Nachdem wir uns das alles angeschaut haben, erzähle ich euch, wie wir es heute machen:
Wozu wir bereit sind
Wir arbeiten mit Anteilen und wenn wir bereit sind und wir wissen, dass wir das sicher halten können, geben wir ihnen Raum, Erinnerungen zu teilen. Wir schreiben das auf, zeichnen manchmal was dazu, teilen ein bisschen was davon mit unserer T. Dann schauen wir, wie viel Realisation und Präsentifikation wir durch gutes altes Grounding und ‘Gleich aber Anders‘ spielen erreichen können. Als nächstes probieren wir Reframing und kognitive Umstrukturierung. Oft reicht das, um zu einer zufriedenstellenden Lösung zu kommen und weitere Konfrontation ist gar nicht nötig. Wir müssen nichts Schwieriges tun, wenn es auch leicht geht.
Wenn wir dann merken, dass wir nicht weiter kommen, aber mehr Arbeit nötig ist, weil die Verletzung an der Oberfläche unseres Bewusstseins und des Systems bleibt, prozessieren wir so viel wie nötig. Wir versuchen erst eine Rescripting Methode, weil die für unsere Anteile sehr effektiv sind. Wir graben nicht nach Themen und wir erzwingen auch nichts. Es ist mehr so, als würden wir an der Oberfläche abschöpfen, was hoch getrieben wird und dann dort schwimmt. Das ist manchmal das Schlimmste für einen Anteil, manchmal das, was am meisten einschränkt oder was am häufigsten getriggert wird. In der Regel sind es Szenen, in denen Anteile oft stecken bleiben. Aber über das alles hinaus sind es Szenen, die sich selbst anbieten, weil sie natürlich bereit sind für die Verarbeitung.
Wir suchen nicht künstlich aus oder holen etwas von tief unten hoch, um es zu prozessieren. Wenn wir bearbeiten, was an der Oberfläche treibt, ist es in der Regel einfacher und sanfter. Immer wenn wir etwas künstlich herbeiführen müssen, wird es härter und birgt die Möglichkeit, dass wir dafür gerade gar nicht bereit sind. Das ist natürlich eine persönliche Meinung. Ich bin lange genug in Therapie, dass ich durch ‘das erste’ und ‘das schlimmste’ gezerrt wurde, als das noch angesagt war. Es war einfach nur hart (und wie sich herausstellt auch weder das erste noch das schlimmste…) Mit allem, was ich heute weiß, glaube ich, dass die Szenen für die Verarbeitung am besten an der Oberfläche unserer laufenden inneren Arbeit gefunden werden. Die richtigen Szenen sind die, für die wir bereit sind. Die werden nach oben treiben und sich selbst präsentieren. Vielleicht muss man das alles gar nicht zerdenken und es reicht, zu tun, was gerade vor uns liegt. Zu den anderen Sachen kommen wir schon noch.

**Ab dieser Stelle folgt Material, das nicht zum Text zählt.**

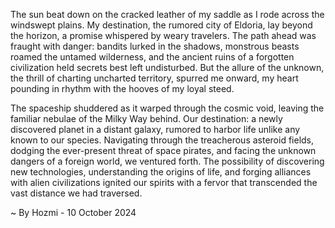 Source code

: 
The sun beat down on the cracked leather of my saddle as I rode across the windswept plains. My destination, the rumored city of Eldoria, lay beyond the horizon, a promise whispered by weary travelers. The path ahead was fraught with danger: bandits lurked in the shadows, monstrous beasts roamed the untamed wilderness, and the ancient ruins of a forgotten civilization held secrets best left undisturbed. But the allure of the unknown, the thrill of charting uncharted territory, spurred me onward, my heart pounding in rhythm with the hooves of my loyal steed.

The spaceship shuddered as it warped through the cosmic void, leaving the familiar nebulae of the Milky Way behind.  Our destination: a newly discovered planet in a distant galaxy, rumored to harbor life unlike any known to our species.  Navigating through the treacherous asteroid fields, dodging the ever-present threat of space pirates, and facing the unknown dangers of a foreign world, we ventured forth.  The possibility of discovering new technologies, understanding the origins of life, and forging alliances with alien civilizations ignited our spirits with a fervor that transcended the vast distance we had traversed. 

~ By Hozmi - 10 October 2024
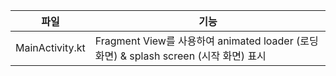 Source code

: | 파일 | 기능 |
| -------- | -------- |
| MainActivity.kt   | Fragment View를 사용하여 animated loader (로딩 화면) & splash screen (시작 화면) 표시   |

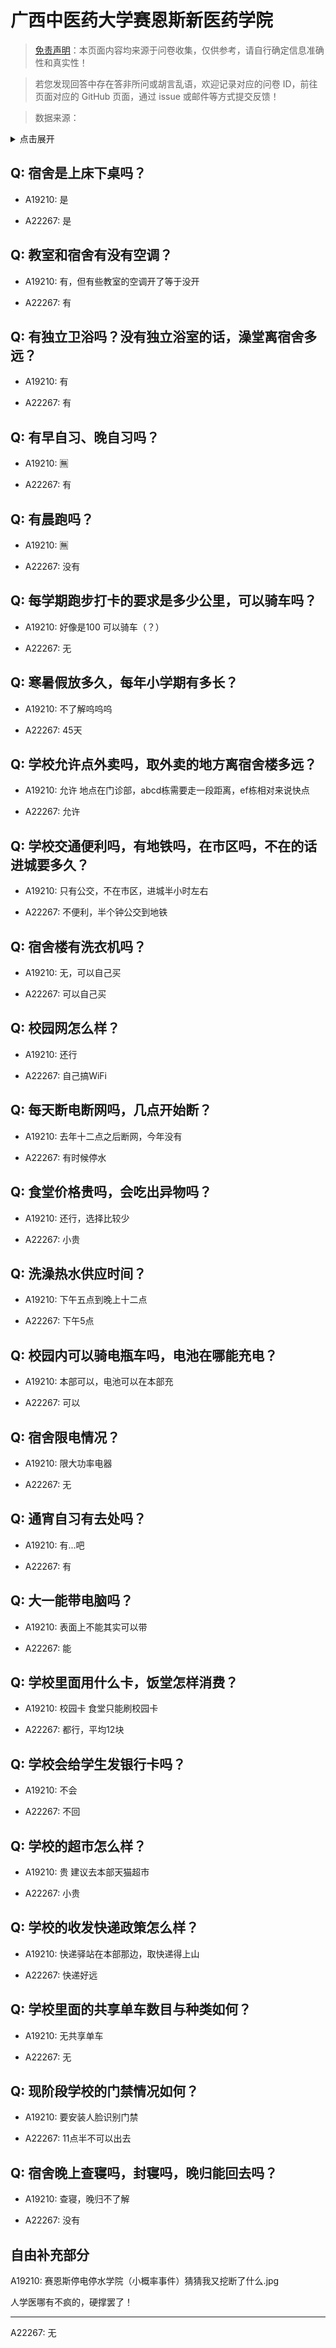 # 广西中医药大学赛恩斯新医药学院

> [免责声明](https://colleges.chat/#_3)：本页面内容均来源于问卷收集，仅供参考，请自行确定信息准确性和真实性！

> 若您发现回答中存在答非所问或胡言乱语，欢迎记录对应的问卷 ID，前往页面对应的 GitHub 页面，通过 issue 或邮件等方式提交反馈！

> 数据来源：

<details><summary>点击展开</summary>
<ul>
<li>A19210: 匿名 (2023 年 06 月)</li>
<li>A22267: 匿名 (2024 年 06 月)</li>
</ul>
</details>

## Q: 宿舍是上床下桌吗？

- A19210: 是

- A22267: 是

## Q: 教室和宿舍有没有空调？

- A19210: 有，但有些教室的空调开了等于没开

- A22267: 有

## Q: 有独立卫浴吗？没有独立浴室的话，澡堂离宿舍多远？

- A19210: 有

- A22267: 有

## Q: 有早自习、晚自习吗？

- A19210: 🈚

- A22267: 有

## Q: 有晨跑吗？

- A19210: 🈚

- A22267: 没有

## Q: 每学期跑步打卡的要求是多少公里，可以骑车吗？

- A19210: 好像是100 可以骑车（？）

- A22267: 无

## Q: 寒暑假放多久，每年小学期有多长？

- A19210: 不了解呜呜呜

- A22267: 45天

## Q: 学校允许点外卖吗，取外卖的地方离宿舍楼多远？

- A19210: 允许 地点在门诊部，abcd栋需要走一段距离，ef栋相对来说快点

- A22267: 允许

## Q: 学校交通便利吗，有地铁吗，在市区吗，不在的话进城要多久？

- A19210: 只有公交，不在市区，进城半小时左右

- A22267: 不便利，半个钟公交到地铁

## Q: 宿舍楼有洗衣机吗？

- A19210: 无，可以自己买

- A22267: 可以自己买

## Q: 校园网怎么样？

- A19210: 还行

- A22267: 自己搞WiFi

## Q: 每天断电断网吗，几点开始断？

- A19210: 去年十二点之后断网，今年没有

- A22267: 有时候停水

## Q: 食堂价格贵吗，会吃出异物吗？

- A19210: 还行，选择比较少

- A22267: 小贵

## Q: 洗澡热水供应时间？

- A19210: 下午五点到晚上十二点

- A22267: 下午5点

## Q: 校园内可以骑电瓶车吗，电池在哪能充电？

- A19210: 本部可以，电池可以在本部充

- A22267: 可以

## Q: 宿舍限电情况？

- A19210: 限大功率电器

- A22267: 无

## Q: 通宵自习有去处吗？

- A19210: 有...吧

- A22267: 有

## Q: 大一能带电脑吗？

- A19210: 表面上不能其实可以带

- A22267: 能

## Q: 学校里面用什么卡，饭堂怎样消费？

- A19210: 校园卡 食堂只能刷校园卡

- A22267: 都行，平均12块

## Q: 学校会给学生发银行卡吗？

- A19210: 不会

- A22267: 不回

## Q: 学校的超市怎么样？

- A19210: 贵 建议去本部天猫超市

- A22267: 小贵

## Q: 学校的收发快递政策怎么样？

- A19210: 快递驿站在本部那边，取快递得上山

- A22267: 快递好远

## Q: 学校里面的共享单车数目与种类如何？

- A19210: 无共享单车

- A22267: 无

## Q: 现阶段学校的门禁情况如何？

- A19210: 要安装人脸识别门禁

- A22267: 11点半不可以出去

## Q: 宿舍晚上查寝吗，封寝吗，晚归能回去吗？

- A19210: 查寝，晚归不了解

- A22267: 没有

## 自由补充部分

A19210: 赛恩斯停电停水学院（小概率事件）猜猜我又挖断了什么.jpg

人学医哪有不疯的，硬撑罢了！

***

A22267: 无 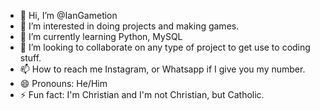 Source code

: - 👋 Hi, I’m @IanGametion
- 👀 I’m interested in doing projects and making games.
- 🌱 I’m currently learning Python, MySQL
- 💞️ I’m looking to collaborate on any type of project to get use to coding stuff.
- 📫 How to reach me Instagram, or Whatsapp if I give you my number.
- 😄 Pronouns: He/Him
- ⚡ Fun fact: I'm Christian and I'm not Christian, but Catholic.

<!---
IanGametion/IanGametion is a ✨ special ✨ repository because its `README.md` (this file) appears on your GitHub profile.
You can click the Preview link to take a look at your changes.
--->

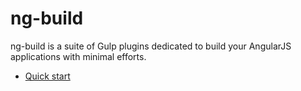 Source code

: # ng-build

ng-build is a suite of Gulp plugins dedicated to build your AngularJS applications with minimal efforts.

  * [Quick start](docs/quick-start.md)
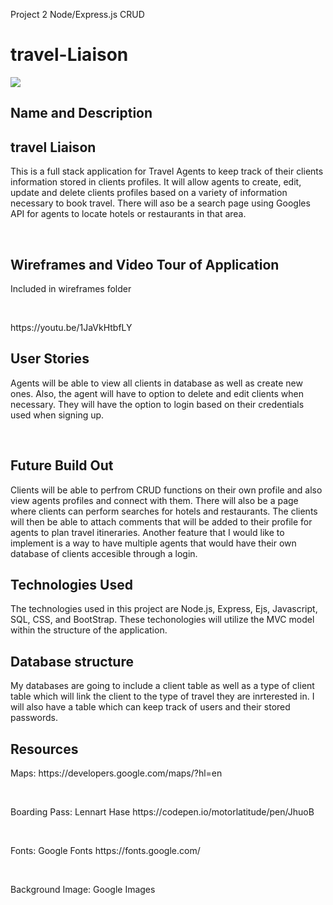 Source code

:Project 2 Node/Express.js CRUD
# travel-Liaison
<img src="./images/screen.png">
<h2> Name and Description </h2>
<h2> travel Liaison </h2>
<p> This is a full stack application for Travel Agents to keep track of their clients information stored in clients profiles. It will allow agents to create, edit, update and delete clients profiles based on a variety of information necessary to book travel. There will aso be a search page using Googles API for agents to locate hotels or restaurants in that area. </p>
<br>
<h2> Wireframes and Video Tour of Application </h2>
<p>Included in wireframes folder</p><br>
<p>https://youtu.be/1JaVkHtbfLY</p>
<h2>User Stories</h2>
<p>Agents will be able to view all clients in database as well as create new ones. Also, the agent will have to option to delete and edit clients when necessary. They will have the option to login based on their credentials used when signing up.</p><br>
<h2>Future Build Out</h2>
<p> Clients will be able to perfrom CRUD functions on their own profile and also view agents profiles and connect with them. There will also be a page where clients can perform searches for hotels and restaurants. The clients will then be able to attach comments that will be added to their profile for agents to plan travel itineraries. Another feature that I would like to implement is a way to have multiple agents that would have their own database of clients accesible through a login.
<h2> Technologies Used </h2>
<p> The technologies used in this project are Node.js, Express, Ejs, Javascript, SQL, CSS, and BootStrap. These techonologies will utilize the MVC model within the structure of the application. <p>
<h2> Database structure </h2>
<p> My databases are going to include a client table as well as a type of client table which will link the client to the type of travel they are inrterested in. I will also have a table which can keep track of users and their stored passwords.</p>
<h2> Resources </h2>
<p>Maps:  https://developers.google.com/maps/?hl=en</p><br>
<p>Boarding Pass: Lennart Hase https://codepen.io/motorlatitude/pen/JhuoB</p><br>
<p>Fonts: Google Fonts https://fonts.google.com/ </p><br>
<p>Background Image: Google Images</p>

Manchmal sind Menschen dazu gezwungen, ihre Behandlung unsanft voran zu treiben, weil der Zugang zu Hilfe begrenzt ist. Das macht alles schwieriger und macht so etwas wie Regeln für die Priorisierung erst notwendig, weil nicht mehr dem natürlichen Prozess gefolgt wird. In so einem Fall würde ich mich an den Prioritäten unter ‘nützliche Ansätze’ orientieren. Wenn es sein muss, dann ist das unschön, aber davon wird es ja auch nicht besser. Ich wünschte nur, ihr hättet die Chance, einem sanfteren Weg für die Traumaheilung zu folgen. Das braucht Zeit und ich glaube nicht, dass Eile oder Druck die Resultate verbessern. Sie erhöhen nur das Risiko von Retraumatisierung und Destabilisierung. Ich hoffe, dass, was immer ihr wählt, für euch klappt und ihr Dinge so bearbeiten könnt, wie ihr das wollt.